• [TASK DESCRIPTION] From the data below, copy each line that includes the word "Marta".
START DATA IN THIS EXERCISE
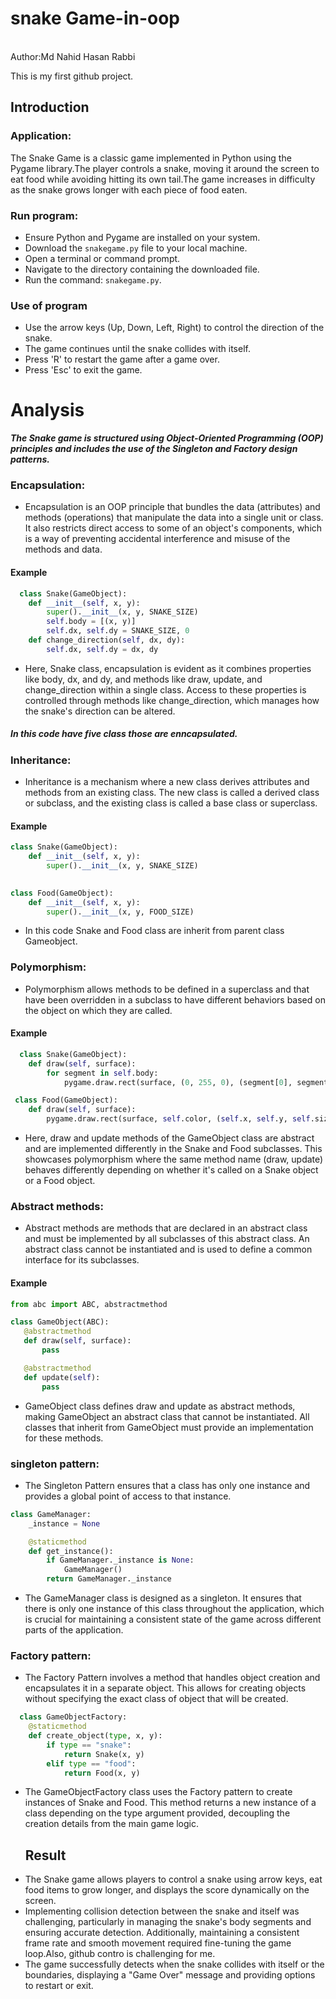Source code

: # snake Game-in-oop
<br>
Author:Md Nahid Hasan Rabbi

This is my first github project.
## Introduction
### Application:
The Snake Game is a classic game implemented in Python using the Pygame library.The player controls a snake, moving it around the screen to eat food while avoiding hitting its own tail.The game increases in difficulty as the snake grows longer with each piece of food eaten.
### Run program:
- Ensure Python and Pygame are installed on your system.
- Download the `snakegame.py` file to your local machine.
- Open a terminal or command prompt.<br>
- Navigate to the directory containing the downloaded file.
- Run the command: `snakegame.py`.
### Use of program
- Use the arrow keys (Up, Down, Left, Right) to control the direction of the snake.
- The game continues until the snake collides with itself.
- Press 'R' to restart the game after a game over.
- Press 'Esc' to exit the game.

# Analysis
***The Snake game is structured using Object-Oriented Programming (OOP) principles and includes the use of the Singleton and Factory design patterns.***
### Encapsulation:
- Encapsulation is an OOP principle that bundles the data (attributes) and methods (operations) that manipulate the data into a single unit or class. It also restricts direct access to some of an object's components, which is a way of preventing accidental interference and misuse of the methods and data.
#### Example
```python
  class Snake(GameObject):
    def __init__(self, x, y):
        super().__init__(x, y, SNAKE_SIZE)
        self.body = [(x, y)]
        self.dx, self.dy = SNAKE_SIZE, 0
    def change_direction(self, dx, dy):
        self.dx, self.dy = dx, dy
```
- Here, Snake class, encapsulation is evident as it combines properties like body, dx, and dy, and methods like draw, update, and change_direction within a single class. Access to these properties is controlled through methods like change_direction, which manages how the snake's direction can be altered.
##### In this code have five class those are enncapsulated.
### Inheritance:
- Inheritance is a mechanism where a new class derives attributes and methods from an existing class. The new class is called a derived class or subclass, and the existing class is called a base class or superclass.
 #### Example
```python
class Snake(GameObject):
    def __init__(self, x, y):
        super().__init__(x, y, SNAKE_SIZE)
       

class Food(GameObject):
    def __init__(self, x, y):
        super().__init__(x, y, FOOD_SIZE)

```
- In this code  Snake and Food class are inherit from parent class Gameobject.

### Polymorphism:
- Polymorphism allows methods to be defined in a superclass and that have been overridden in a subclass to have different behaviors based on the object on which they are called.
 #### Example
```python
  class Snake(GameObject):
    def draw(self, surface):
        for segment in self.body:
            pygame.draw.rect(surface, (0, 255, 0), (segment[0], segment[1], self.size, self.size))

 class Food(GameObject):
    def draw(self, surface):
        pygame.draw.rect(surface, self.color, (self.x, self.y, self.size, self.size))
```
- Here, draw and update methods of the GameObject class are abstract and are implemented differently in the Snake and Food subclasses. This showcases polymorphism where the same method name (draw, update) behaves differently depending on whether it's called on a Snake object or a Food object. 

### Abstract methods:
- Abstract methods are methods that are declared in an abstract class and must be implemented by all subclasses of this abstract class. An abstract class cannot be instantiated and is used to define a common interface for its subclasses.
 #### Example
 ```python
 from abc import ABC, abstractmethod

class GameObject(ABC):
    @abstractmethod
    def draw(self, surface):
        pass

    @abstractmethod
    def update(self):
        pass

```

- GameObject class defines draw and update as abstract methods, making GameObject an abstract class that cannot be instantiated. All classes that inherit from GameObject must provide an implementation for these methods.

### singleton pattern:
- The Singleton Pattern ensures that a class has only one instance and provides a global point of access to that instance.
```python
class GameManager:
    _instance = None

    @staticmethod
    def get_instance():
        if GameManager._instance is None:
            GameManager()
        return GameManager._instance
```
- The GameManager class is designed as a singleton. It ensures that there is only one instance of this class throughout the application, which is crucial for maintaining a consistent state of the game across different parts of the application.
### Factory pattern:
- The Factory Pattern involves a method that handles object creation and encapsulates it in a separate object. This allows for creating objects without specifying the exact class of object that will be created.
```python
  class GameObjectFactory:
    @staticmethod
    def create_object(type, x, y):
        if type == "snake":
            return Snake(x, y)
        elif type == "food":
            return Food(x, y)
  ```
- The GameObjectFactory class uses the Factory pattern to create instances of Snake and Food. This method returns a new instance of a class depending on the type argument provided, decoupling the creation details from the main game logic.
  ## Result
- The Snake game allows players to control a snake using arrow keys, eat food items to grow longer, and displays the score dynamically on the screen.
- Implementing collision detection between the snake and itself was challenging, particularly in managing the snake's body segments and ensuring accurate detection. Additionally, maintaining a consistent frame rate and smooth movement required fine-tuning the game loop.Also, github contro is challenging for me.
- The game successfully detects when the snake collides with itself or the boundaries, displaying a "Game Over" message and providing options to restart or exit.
END DATA IN THIS EXERCISE
START DATA IN THIS EXERCISE
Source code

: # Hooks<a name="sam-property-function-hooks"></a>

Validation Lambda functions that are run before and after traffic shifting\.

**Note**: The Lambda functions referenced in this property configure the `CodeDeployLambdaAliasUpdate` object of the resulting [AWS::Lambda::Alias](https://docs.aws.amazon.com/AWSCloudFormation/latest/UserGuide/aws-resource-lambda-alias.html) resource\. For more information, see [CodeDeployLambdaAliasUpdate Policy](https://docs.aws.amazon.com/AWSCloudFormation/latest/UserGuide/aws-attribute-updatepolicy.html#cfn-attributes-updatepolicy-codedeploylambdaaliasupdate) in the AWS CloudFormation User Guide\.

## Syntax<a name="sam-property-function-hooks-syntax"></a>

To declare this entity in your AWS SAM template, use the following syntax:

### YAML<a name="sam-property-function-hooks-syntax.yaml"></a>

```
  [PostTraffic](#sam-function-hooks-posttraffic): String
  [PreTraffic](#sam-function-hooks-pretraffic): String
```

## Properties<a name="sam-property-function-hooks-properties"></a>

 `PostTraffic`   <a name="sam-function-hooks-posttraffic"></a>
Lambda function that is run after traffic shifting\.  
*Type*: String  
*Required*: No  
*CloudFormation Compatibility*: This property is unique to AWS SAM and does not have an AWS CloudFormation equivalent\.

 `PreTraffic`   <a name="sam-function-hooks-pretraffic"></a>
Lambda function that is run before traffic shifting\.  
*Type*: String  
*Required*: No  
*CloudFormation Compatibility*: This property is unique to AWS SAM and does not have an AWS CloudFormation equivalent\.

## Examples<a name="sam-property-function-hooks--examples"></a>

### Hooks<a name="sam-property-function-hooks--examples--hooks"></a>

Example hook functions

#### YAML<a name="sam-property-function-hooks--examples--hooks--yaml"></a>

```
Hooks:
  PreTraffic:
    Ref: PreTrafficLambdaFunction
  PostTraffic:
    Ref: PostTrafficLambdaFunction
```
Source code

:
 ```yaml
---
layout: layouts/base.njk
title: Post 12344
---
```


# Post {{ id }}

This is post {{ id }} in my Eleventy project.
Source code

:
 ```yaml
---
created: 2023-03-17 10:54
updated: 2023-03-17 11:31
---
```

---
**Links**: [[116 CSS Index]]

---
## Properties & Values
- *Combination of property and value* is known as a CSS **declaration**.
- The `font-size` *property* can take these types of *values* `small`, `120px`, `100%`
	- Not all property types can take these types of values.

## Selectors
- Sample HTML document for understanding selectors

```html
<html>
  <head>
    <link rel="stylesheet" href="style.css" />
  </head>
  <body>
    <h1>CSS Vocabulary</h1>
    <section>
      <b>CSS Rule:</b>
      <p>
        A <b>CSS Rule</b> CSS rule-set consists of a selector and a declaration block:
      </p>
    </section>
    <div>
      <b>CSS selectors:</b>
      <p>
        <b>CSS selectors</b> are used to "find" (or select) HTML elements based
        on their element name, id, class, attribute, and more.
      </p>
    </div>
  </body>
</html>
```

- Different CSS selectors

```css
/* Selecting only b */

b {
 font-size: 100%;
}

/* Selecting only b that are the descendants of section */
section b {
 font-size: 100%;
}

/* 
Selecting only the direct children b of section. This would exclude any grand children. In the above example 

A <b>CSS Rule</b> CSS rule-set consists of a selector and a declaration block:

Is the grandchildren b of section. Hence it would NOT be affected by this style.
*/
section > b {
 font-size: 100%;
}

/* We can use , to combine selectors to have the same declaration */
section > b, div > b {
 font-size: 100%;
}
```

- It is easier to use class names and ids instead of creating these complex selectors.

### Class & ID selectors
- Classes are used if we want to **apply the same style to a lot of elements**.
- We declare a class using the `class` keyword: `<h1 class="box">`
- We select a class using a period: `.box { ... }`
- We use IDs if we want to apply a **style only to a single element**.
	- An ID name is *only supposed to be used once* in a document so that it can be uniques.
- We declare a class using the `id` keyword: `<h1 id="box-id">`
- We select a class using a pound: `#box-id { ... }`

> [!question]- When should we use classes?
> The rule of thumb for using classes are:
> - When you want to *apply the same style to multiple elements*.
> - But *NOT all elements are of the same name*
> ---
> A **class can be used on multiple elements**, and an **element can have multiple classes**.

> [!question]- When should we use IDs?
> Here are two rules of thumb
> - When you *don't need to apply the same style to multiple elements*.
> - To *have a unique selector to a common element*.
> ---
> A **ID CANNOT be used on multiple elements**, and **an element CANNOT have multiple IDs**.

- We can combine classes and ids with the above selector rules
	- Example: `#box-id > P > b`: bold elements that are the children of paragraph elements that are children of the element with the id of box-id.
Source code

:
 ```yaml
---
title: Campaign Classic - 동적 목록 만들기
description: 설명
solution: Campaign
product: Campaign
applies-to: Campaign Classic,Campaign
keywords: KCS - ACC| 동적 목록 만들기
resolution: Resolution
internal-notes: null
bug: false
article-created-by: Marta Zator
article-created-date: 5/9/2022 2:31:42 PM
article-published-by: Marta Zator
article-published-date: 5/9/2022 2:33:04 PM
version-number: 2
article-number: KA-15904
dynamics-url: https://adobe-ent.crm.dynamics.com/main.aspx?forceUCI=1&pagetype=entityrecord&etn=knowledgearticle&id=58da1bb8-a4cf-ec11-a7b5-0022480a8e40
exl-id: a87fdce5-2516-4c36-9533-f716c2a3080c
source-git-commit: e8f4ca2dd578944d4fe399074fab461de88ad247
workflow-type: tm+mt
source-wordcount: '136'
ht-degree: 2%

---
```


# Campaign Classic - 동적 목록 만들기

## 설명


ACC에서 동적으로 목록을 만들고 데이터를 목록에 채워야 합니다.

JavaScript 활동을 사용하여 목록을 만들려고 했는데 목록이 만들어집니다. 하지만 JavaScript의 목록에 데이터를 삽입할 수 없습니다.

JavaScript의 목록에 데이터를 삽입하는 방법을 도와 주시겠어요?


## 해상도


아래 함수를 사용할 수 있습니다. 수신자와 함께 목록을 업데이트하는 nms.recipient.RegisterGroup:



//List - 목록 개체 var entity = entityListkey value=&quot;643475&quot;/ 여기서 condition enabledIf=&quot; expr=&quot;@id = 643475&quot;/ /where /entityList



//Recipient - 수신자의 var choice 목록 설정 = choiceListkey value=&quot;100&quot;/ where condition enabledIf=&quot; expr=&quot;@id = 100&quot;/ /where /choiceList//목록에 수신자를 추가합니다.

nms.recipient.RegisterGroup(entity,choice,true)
END DATA IN THIS EXERCISE
• [SOLUTION TO THIS TASK]
article-created-by: Marta Zator
article-published-by: Marta Zator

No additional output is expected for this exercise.